• Exercise inputs
%%
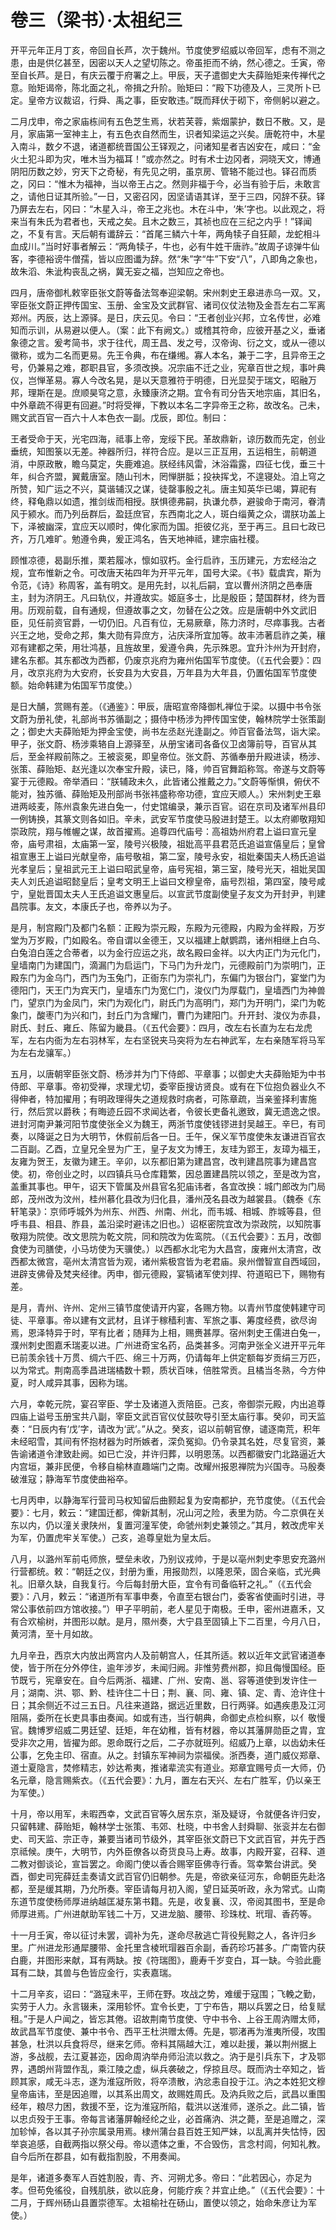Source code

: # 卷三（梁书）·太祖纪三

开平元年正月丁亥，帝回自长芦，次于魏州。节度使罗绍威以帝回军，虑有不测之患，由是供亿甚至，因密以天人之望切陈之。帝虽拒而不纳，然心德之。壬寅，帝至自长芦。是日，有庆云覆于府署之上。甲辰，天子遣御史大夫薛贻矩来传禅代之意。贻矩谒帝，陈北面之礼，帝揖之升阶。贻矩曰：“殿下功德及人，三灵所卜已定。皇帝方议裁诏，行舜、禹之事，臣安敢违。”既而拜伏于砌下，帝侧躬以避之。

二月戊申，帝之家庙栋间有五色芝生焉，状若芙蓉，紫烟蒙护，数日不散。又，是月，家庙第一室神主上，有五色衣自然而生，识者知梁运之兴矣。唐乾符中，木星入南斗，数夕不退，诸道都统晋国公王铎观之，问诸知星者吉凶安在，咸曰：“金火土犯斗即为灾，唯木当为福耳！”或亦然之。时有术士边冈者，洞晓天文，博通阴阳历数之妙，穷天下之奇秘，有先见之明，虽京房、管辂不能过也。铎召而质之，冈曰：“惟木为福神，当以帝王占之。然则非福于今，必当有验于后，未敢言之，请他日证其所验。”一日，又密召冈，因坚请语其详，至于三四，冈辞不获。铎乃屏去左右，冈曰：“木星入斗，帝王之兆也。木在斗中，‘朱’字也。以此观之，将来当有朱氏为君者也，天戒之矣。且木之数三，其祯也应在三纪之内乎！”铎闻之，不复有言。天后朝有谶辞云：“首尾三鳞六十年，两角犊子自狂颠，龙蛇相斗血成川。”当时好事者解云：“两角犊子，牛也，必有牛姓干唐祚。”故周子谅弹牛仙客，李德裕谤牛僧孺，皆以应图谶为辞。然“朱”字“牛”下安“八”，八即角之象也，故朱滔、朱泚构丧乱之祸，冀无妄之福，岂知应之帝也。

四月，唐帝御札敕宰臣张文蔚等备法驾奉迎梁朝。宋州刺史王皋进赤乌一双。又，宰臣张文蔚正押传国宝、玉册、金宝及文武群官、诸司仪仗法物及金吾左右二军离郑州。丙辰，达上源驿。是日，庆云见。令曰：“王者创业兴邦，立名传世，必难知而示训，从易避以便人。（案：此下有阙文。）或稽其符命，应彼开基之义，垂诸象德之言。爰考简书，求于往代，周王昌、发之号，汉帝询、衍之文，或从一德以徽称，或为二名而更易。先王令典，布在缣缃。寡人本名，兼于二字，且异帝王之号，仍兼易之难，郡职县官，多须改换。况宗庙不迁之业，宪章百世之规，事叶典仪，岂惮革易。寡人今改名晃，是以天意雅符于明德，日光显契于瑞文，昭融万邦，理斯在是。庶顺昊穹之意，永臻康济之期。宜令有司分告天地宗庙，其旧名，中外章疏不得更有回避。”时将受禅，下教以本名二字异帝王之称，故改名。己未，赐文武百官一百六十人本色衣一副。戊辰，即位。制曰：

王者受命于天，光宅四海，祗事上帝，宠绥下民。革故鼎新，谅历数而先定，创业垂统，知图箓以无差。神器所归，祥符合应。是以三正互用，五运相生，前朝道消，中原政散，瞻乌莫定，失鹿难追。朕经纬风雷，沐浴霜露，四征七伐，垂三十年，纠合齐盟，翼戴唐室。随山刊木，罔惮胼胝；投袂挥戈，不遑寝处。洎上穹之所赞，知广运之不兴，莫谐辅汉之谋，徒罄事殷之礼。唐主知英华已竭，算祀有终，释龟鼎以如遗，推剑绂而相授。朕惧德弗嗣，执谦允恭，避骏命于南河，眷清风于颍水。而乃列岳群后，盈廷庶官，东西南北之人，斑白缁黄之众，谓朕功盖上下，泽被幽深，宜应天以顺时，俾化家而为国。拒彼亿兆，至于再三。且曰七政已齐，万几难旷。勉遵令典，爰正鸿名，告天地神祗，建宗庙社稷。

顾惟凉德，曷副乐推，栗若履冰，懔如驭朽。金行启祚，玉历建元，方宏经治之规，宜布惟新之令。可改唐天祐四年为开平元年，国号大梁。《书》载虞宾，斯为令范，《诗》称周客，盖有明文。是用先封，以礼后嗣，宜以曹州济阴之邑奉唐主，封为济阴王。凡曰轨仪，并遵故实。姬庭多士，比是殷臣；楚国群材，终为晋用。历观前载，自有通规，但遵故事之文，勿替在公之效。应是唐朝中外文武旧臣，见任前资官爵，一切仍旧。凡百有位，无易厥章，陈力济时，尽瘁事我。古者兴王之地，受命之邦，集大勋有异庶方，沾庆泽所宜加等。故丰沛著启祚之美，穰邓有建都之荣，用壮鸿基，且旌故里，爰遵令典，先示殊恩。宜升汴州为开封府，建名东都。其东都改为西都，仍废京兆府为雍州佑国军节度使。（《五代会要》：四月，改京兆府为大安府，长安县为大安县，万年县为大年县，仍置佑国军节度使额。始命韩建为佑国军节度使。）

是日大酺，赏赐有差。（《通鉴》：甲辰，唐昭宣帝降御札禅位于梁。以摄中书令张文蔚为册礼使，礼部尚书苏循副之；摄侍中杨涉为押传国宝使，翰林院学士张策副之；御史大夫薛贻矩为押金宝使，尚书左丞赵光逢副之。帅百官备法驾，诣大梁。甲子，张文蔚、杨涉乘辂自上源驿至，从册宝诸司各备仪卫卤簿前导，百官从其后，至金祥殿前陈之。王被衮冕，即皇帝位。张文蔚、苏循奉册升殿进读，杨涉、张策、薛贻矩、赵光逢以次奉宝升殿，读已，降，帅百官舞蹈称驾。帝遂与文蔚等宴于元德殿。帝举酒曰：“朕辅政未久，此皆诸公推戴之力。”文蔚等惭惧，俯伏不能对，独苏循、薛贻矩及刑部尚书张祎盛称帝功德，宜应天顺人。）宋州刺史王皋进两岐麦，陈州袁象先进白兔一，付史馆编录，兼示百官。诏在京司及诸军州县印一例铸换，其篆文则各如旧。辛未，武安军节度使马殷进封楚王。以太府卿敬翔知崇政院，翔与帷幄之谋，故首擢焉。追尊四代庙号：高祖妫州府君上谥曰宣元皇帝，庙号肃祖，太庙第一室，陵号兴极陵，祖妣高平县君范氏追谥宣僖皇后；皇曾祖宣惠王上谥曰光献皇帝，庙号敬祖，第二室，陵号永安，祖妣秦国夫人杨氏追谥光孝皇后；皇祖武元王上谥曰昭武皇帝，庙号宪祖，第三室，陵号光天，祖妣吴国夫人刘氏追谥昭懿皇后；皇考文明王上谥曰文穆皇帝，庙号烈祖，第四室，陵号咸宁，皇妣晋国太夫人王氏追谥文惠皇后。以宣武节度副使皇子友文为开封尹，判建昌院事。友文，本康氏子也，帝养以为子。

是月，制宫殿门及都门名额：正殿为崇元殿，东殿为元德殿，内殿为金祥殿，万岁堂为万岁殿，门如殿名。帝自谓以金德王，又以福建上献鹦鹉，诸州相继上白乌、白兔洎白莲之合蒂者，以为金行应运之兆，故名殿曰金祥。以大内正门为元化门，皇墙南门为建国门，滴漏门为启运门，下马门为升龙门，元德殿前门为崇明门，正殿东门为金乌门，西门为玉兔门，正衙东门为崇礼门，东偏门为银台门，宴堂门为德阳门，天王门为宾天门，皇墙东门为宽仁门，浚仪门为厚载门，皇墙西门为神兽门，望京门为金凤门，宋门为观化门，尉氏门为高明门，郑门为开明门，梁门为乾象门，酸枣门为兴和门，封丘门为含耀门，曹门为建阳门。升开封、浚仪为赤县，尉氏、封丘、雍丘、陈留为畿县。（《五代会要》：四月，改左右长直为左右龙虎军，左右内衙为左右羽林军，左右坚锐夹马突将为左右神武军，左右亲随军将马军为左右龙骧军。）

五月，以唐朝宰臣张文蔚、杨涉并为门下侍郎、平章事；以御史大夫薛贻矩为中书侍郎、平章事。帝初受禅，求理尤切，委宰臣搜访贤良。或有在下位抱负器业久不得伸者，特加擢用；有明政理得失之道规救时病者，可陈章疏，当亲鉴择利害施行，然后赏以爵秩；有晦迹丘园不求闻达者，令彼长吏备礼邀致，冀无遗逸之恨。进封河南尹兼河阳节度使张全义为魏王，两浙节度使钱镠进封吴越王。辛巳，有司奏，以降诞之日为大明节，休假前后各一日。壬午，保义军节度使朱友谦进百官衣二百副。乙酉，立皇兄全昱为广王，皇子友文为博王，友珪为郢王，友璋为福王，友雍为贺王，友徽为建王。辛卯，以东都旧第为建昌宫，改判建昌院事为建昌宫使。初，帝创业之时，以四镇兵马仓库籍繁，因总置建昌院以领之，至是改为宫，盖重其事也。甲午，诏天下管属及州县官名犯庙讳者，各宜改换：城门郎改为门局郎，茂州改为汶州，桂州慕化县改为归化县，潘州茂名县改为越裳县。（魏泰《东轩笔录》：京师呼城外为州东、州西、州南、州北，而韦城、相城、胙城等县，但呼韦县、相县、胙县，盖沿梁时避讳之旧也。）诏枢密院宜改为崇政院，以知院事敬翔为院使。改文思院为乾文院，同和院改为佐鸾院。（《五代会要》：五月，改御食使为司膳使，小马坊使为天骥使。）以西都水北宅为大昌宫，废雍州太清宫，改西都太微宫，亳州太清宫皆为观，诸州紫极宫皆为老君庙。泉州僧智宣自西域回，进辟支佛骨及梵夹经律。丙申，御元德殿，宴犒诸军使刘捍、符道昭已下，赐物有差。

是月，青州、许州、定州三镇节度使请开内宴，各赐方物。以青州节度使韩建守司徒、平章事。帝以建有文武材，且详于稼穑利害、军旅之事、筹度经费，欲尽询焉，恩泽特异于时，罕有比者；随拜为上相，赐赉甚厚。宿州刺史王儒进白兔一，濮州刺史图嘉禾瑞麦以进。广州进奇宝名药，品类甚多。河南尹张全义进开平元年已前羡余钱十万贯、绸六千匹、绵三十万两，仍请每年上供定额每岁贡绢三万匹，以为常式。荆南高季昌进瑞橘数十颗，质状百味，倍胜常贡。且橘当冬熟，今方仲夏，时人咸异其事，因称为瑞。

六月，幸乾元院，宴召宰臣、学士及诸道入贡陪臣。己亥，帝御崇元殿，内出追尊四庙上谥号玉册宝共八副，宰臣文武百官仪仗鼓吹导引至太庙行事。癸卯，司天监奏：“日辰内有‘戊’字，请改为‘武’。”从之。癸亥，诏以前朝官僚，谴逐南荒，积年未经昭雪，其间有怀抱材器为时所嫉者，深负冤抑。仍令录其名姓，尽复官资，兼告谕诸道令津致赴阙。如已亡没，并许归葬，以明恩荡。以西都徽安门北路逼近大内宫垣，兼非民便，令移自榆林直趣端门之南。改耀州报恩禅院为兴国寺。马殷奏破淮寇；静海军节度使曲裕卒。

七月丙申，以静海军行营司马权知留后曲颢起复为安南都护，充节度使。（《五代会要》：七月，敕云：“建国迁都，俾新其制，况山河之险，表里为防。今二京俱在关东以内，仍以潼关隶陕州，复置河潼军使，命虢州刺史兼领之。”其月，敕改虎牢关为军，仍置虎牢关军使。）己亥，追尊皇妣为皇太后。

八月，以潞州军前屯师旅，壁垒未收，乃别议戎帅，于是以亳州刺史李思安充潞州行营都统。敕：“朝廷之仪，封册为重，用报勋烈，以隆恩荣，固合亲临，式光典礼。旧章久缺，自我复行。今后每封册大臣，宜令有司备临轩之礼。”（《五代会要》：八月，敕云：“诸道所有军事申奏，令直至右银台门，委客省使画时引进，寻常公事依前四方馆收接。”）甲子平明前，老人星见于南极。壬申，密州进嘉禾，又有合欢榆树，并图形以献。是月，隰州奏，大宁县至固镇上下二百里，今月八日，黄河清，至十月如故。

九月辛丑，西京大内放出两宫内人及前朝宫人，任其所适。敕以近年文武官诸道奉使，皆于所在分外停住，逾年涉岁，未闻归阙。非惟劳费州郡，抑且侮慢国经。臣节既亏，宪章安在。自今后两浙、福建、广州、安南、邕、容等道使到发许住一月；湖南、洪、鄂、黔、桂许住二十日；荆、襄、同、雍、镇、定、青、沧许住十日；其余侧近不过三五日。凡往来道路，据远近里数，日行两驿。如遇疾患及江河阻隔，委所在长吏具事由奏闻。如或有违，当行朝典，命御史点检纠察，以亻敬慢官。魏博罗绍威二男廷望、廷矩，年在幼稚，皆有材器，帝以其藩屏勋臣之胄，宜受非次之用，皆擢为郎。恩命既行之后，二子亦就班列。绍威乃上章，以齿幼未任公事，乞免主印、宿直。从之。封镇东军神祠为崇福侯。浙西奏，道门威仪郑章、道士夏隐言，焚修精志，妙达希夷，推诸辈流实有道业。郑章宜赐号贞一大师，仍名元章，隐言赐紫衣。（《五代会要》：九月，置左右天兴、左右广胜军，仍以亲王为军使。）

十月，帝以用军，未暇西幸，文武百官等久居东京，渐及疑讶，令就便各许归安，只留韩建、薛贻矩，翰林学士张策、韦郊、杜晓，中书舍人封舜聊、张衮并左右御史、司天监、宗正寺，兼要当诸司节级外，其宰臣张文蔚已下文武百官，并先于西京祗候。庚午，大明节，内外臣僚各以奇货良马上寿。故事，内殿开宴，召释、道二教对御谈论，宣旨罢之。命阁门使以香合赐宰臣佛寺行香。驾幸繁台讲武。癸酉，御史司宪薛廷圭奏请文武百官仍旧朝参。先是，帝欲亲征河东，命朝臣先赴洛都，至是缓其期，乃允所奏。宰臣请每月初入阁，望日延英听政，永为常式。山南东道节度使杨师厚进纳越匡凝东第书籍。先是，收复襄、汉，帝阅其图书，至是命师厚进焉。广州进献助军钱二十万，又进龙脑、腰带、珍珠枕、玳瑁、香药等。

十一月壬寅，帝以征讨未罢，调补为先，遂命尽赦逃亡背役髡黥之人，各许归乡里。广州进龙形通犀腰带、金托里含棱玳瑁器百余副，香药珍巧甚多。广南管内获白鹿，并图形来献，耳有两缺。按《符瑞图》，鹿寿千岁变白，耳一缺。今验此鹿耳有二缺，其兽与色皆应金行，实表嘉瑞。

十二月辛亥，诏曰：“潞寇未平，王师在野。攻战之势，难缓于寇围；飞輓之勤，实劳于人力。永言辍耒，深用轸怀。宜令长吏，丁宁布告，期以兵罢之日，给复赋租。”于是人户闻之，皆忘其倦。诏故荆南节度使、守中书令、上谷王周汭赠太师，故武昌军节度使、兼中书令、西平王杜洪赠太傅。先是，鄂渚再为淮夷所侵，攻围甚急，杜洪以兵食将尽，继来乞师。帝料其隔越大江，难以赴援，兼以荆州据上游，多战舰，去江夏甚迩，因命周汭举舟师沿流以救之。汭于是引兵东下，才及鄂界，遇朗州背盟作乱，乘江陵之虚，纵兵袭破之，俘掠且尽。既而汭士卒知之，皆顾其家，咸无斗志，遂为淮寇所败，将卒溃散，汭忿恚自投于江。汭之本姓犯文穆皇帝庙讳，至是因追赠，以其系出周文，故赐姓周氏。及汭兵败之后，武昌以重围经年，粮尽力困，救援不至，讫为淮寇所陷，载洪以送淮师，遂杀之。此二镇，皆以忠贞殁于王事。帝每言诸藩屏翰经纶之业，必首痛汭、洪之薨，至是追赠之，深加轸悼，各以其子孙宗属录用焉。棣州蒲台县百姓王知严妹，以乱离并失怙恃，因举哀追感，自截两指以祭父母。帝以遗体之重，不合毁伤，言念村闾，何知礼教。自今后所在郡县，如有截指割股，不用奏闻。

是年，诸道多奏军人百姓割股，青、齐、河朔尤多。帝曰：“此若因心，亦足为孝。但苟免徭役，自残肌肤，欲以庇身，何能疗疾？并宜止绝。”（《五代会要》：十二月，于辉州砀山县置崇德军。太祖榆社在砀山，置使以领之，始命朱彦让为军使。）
%%
%%
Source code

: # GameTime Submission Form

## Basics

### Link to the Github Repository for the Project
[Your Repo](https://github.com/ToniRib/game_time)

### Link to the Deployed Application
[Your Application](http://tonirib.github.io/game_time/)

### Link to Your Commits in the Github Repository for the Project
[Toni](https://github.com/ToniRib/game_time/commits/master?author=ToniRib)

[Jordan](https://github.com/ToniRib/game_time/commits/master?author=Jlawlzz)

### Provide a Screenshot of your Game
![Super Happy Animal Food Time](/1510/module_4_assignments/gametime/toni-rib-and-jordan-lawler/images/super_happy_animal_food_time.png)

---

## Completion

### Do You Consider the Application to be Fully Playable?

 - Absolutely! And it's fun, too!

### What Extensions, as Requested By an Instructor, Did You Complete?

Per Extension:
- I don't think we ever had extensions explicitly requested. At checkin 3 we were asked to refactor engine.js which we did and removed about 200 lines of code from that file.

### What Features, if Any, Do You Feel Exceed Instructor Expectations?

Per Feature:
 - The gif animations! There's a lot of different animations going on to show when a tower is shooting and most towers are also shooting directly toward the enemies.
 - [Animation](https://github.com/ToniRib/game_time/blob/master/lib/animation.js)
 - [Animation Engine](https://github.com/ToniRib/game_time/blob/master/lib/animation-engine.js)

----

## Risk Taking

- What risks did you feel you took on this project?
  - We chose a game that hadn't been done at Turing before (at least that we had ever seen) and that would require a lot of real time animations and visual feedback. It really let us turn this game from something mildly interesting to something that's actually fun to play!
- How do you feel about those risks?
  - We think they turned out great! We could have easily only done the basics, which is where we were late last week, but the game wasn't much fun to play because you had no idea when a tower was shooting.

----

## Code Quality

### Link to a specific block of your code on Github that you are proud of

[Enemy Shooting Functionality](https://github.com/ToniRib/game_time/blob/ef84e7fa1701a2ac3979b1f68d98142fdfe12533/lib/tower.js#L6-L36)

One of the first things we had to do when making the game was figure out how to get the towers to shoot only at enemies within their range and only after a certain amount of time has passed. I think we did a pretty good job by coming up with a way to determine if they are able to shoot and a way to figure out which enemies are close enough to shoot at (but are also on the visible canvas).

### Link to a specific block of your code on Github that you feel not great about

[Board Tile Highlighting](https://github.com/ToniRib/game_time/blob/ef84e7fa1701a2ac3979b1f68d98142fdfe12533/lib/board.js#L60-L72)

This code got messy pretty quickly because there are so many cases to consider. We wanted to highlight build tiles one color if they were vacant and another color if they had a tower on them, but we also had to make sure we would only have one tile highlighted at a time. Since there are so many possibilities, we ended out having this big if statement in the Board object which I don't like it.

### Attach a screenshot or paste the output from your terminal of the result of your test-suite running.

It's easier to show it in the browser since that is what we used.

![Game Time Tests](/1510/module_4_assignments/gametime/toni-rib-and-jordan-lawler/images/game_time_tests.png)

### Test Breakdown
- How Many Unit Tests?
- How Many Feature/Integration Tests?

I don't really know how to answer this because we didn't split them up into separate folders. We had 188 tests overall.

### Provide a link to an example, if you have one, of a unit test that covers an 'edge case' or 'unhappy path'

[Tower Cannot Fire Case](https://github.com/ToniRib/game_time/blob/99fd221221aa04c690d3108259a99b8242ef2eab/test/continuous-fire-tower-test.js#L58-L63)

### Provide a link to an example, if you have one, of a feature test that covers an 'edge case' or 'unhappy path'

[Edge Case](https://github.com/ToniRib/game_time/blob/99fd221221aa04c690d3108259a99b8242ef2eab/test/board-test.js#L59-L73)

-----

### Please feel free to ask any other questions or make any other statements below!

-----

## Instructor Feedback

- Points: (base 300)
%%
• What to work on
In the entries above, the lines from the one bearing "八月，以潞州军前屯师旅，壁垒" up to and including the one bearing "九月辛丑，西京大内放出两宫内" should be transcribed exactly; no other line is wanted.

• Answer section
八月，以潞州军前屯师旅，壁垒未收，乃别议戎帅，于是以亳州刺史李思安充潞州行营都统。敕：“朝廷之仪，封册为重，用报勋烈，以隆恩荣，固合亲临，式光典礼。旧章久缺，自我复行。今后每封册大臣，宜令有司备临轩之礼。”（《五代会要》：八月，敕云：“诸道所有军事申奏，令直至右银台门，委客省使画时引进，寻常公事依前四方馆收接。”）甲子平明前，老人星见于南极。壬申，密州进嘉禾，又有合欢榆树，并图形以献。是月，隰州奏，大宁县至固镇上下二百里，今月八日，黄河清，至十月如故。

九月辛丑，西京大内放出两宫内人及前朝宫人，任其所适。敕以近年文武官诸道奉使，皆于所在分外停住，逾年涉岁，未闻归阙。非惟劳费州郡，抑且侮慢国经。臣节既亏，宪章安在。自今后两浙、福建、广州、安南、邕、容等道使到发许住一月；湖南、洪、鄂、黔、桂许住二十日；荆、襄、同、雍、镇、定、青、沧许住十日；其余侧近不过三五日。凡往来道路，据远近里数，日行两驿。如遇疾患及江河阻隔，委所在长吏具事由奏闻。如或有违，当行朝典，命御史点检纠察，以亻敬慢官。魏博罗绍威二男廷望、廷矩，年在幼稚，皆有材器，帝以其藩屏勋臣之胄，宜受非次之用，皆擢为郎。恩命既行之后，二子亦就班列。绍威乃上章，以齿幼未任公事，乞免主印、宿直。从之。封镇东军神祠为崇福侯。浙西奏，道门威仪郑章、道士夏隐言，焚修精志，妙达希夷，推诸辈流实有道业。郑章宜赐号贞一大师，仍名元章，隐言赐紫衣。（《五代会要》：九月，置左右天兴、左右广胜军，仍以亲王为军使。）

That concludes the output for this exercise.